**WORK ITEM:** Each line holding the word "indexes" must appear in the answer, copied from the entries.
[PROVIDED DATA — start]
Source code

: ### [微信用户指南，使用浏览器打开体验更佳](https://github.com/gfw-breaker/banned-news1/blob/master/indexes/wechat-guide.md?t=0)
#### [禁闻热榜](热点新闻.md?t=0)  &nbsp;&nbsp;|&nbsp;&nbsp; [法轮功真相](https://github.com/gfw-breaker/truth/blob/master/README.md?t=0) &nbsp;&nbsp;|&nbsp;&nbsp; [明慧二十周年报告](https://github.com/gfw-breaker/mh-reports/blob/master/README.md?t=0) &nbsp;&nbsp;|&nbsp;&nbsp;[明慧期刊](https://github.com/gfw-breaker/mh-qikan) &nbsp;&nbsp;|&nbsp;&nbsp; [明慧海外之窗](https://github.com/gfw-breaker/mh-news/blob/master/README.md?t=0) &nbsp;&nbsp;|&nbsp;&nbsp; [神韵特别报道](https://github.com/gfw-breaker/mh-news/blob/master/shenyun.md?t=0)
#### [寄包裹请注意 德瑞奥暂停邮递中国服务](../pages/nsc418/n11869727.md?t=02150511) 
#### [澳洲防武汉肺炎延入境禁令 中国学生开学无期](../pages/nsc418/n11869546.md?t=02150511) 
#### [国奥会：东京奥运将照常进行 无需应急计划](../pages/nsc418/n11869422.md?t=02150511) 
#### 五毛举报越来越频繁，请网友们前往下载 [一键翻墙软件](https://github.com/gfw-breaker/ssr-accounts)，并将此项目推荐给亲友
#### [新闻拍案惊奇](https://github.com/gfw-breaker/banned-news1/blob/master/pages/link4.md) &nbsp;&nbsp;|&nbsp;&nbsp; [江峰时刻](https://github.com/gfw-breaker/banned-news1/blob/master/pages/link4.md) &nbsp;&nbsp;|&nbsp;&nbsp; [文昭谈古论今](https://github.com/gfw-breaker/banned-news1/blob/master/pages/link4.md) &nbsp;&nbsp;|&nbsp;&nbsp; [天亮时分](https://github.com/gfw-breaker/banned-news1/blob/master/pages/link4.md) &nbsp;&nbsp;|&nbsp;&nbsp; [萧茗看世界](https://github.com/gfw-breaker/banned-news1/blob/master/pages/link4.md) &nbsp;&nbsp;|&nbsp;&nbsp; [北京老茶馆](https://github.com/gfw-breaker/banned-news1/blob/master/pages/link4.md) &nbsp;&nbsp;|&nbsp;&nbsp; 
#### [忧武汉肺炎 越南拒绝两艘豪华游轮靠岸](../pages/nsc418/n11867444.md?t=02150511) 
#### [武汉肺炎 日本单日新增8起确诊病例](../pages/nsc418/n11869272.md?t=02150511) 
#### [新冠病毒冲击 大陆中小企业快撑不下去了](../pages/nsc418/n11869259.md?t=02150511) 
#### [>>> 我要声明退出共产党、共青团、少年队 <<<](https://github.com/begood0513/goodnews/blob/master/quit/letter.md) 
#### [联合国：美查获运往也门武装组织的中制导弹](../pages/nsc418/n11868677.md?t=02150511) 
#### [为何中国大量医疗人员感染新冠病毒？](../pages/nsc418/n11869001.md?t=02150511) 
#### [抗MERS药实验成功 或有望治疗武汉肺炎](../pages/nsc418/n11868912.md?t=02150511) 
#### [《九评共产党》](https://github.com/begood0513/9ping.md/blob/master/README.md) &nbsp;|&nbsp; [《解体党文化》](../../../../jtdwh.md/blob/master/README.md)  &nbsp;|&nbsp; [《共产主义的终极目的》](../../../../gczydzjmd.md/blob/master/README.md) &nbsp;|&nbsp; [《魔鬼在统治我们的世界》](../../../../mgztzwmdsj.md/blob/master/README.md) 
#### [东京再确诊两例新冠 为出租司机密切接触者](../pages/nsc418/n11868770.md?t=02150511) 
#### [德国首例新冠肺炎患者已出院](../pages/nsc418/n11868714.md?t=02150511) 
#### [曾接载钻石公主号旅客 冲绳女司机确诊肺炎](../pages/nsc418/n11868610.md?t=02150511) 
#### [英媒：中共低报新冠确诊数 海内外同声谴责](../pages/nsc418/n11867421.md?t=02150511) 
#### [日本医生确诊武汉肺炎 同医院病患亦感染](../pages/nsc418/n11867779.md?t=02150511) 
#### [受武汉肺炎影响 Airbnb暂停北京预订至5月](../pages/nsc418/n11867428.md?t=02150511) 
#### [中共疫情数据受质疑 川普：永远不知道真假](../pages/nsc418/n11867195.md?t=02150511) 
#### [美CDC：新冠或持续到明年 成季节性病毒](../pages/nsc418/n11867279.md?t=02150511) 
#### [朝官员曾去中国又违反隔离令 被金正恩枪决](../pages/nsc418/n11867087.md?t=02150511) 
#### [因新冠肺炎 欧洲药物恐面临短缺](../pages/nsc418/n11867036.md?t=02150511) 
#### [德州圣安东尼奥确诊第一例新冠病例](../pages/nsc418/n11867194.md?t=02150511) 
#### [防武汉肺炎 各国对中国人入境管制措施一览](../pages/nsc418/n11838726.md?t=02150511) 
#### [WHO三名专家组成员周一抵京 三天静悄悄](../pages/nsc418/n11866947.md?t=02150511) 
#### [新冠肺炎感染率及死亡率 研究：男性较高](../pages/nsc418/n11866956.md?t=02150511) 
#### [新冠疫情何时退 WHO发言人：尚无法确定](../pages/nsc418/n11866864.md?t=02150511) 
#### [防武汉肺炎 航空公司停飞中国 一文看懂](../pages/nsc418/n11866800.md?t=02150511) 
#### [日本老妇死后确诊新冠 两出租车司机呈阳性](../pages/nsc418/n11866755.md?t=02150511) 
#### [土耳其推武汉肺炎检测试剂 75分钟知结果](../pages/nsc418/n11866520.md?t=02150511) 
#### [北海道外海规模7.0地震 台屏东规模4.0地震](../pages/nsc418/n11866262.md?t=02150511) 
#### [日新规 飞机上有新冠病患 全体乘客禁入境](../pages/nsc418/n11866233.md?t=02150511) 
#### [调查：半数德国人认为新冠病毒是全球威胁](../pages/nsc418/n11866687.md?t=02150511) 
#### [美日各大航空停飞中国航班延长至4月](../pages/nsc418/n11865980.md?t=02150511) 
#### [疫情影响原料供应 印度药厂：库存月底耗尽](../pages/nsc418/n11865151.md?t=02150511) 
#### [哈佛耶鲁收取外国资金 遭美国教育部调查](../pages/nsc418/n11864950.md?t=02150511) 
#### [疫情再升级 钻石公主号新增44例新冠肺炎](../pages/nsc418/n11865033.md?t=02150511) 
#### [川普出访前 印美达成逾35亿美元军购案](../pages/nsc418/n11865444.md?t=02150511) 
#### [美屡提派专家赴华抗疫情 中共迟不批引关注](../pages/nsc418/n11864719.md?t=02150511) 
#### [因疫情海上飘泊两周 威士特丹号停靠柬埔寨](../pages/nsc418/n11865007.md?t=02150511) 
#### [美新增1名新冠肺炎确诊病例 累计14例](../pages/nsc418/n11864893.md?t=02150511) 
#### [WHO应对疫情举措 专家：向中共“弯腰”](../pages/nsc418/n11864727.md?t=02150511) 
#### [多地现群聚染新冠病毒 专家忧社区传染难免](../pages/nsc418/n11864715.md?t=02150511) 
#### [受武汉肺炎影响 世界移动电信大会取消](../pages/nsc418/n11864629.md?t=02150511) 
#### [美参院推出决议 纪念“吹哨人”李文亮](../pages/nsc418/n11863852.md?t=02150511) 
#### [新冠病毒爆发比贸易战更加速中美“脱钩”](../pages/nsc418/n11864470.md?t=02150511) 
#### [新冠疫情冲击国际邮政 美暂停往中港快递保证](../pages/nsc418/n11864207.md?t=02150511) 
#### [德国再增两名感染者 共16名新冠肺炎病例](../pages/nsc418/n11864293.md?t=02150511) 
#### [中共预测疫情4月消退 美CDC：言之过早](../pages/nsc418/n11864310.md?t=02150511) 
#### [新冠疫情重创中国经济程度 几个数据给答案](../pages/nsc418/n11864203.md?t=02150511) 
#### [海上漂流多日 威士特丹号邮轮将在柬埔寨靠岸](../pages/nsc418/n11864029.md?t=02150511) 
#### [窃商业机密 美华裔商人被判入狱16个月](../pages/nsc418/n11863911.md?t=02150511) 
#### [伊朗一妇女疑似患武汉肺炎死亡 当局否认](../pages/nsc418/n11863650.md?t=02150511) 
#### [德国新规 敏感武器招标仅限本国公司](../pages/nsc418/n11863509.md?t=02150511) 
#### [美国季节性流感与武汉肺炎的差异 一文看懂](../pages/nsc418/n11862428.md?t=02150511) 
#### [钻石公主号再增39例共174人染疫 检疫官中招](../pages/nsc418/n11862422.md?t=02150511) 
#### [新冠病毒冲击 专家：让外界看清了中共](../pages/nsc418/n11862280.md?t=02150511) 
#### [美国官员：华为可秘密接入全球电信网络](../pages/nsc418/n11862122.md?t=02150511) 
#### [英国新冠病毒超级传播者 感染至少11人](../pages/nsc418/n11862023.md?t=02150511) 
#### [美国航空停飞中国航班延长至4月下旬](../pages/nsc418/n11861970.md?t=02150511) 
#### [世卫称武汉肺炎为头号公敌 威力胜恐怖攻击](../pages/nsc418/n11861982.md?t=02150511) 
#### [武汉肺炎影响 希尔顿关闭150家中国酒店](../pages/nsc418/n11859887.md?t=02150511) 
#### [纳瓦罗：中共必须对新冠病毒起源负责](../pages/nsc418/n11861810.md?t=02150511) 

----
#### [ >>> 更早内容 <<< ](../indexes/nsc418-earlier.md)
[PROVIDED DATA — finish]
**EXERCISE SOLUTION:**
: ### [微信用户指南，使用浏览器打开体验更佳](https://github.com/gfw-breaker/banned-news1/blob/master/indexes/wechat-guide.md?t=0)
#### [ >>> 更早内容 <<< ](../indexes/nsc418-earlier.md)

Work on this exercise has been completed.